A Cells were fixed and incubated with Von Willebrand Factor (vWF) or VE-Cadherin antibodies, followed by Alexa Fluor (488) anti-rabbit antibody (green) to stain vWF or Alexa Fluor (488) anti-mouse antibody (green) to stain VE Cadherin, respectively. TO-PRO-3 was used to stain nuclei (blue). Scale bar: 47.62 mm. HUVECs were used as positive control. Negative control was represented by cells treated only with secondary antibody. B E-selectin, e-NOS, VEGFR, and CD34 mRNAs were analyzed in CD31+ and CD31- cells from SVF-II by quantitative reverse transcription PCR. All data are presented as mean ± standard error of the mean of three experiments, which were carried out using cells from different human donors. *, p < 0.05 vs HUVECs; #, p < 0.05 vs CD31- cells.

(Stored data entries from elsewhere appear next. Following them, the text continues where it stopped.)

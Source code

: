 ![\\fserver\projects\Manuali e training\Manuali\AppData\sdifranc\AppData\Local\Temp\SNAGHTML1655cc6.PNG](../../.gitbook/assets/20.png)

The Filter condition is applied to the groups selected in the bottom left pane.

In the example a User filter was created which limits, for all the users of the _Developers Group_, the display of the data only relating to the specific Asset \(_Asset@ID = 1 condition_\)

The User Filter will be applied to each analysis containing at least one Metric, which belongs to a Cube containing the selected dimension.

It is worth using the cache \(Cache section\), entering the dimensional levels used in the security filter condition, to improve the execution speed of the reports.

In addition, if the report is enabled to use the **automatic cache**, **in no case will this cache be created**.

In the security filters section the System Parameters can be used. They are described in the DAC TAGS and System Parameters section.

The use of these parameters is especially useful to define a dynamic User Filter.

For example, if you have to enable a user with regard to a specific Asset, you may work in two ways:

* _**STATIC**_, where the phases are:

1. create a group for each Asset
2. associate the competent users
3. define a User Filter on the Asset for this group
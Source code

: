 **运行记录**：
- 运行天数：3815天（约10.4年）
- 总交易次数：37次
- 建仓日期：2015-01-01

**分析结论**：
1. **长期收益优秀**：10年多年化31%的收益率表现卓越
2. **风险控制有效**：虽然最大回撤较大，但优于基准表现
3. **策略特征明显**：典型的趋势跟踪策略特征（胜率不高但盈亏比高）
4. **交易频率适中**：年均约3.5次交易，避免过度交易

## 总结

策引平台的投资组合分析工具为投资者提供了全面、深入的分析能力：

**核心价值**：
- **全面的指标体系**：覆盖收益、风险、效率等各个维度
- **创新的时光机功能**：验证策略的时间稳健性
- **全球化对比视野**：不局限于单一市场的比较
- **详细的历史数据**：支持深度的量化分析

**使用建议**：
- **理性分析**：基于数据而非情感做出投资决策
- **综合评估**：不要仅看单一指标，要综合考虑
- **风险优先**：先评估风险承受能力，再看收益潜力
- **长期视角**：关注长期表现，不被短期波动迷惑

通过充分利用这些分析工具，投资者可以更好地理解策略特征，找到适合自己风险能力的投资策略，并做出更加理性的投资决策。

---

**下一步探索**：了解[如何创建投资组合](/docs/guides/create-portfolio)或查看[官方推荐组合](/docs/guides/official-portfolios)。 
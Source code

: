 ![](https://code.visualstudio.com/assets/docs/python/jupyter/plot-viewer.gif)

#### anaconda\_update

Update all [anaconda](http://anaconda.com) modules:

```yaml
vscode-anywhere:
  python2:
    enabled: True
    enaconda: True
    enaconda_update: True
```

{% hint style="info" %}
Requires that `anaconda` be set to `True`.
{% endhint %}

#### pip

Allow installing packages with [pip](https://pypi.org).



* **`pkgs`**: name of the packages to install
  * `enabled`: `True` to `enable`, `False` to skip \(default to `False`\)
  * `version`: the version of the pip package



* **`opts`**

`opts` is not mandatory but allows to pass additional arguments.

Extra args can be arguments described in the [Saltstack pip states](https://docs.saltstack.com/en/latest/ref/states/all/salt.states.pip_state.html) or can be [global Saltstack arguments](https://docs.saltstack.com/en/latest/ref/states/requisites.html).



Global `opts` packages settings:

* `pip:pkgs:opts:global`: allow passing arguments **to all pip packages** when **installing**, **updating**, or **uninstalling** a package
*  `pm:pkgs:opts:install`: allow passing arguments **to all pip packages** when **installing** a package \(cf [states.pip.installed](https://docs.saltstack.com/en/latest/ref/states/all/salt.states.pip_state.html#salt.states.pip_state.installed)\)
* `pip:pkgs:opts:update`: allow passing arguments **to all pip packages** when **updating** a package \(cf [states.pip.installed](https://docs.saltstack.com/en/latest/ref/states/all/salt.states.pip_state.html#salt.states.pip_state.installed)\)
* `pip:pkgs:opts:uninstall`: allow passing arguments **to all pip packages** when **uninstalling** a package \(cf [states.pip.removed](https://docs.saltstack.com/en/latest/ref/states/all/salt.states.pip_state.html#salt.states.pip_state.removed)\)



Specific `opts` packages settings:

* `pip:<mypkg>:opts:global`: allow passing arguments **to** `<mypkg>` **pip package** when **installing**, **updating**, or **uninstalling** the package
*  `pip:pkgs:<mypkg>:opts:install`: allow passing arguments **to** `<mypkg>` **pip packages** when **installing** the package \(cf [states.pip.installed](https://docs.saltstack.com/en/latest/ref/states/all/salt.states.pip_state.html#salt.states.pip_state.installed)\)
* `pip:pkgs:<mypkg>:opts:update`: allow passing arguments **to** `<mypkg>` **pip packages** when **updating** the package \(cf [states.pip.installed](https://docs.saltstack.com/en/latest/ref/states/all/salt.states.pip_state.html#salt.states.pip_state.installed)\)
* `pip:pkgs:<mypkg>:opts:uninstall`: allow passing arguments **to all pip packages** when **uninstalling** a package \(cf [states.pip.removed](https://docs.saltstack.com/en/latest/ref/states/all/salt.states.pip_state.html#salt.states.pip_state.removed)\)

HUVECs were used as positive control. 18S was used as loading control. C E-selectin and e-NOS proteins were analyzed in CD31+ and CD31- cells from SVF-II by immunoblotting. All data are presented as mean ± standard error of the mean of at three experiments for E-selectin, and five experiments for e-NOS, which were carried out using cells from different human donors. #, p < 0.05 vs CD31- cells. HUVECs were used as positive control. Beta-actin was used as loading control. HUVECs human umbilical vein endothelial cells, SVF stromal vascular fraction.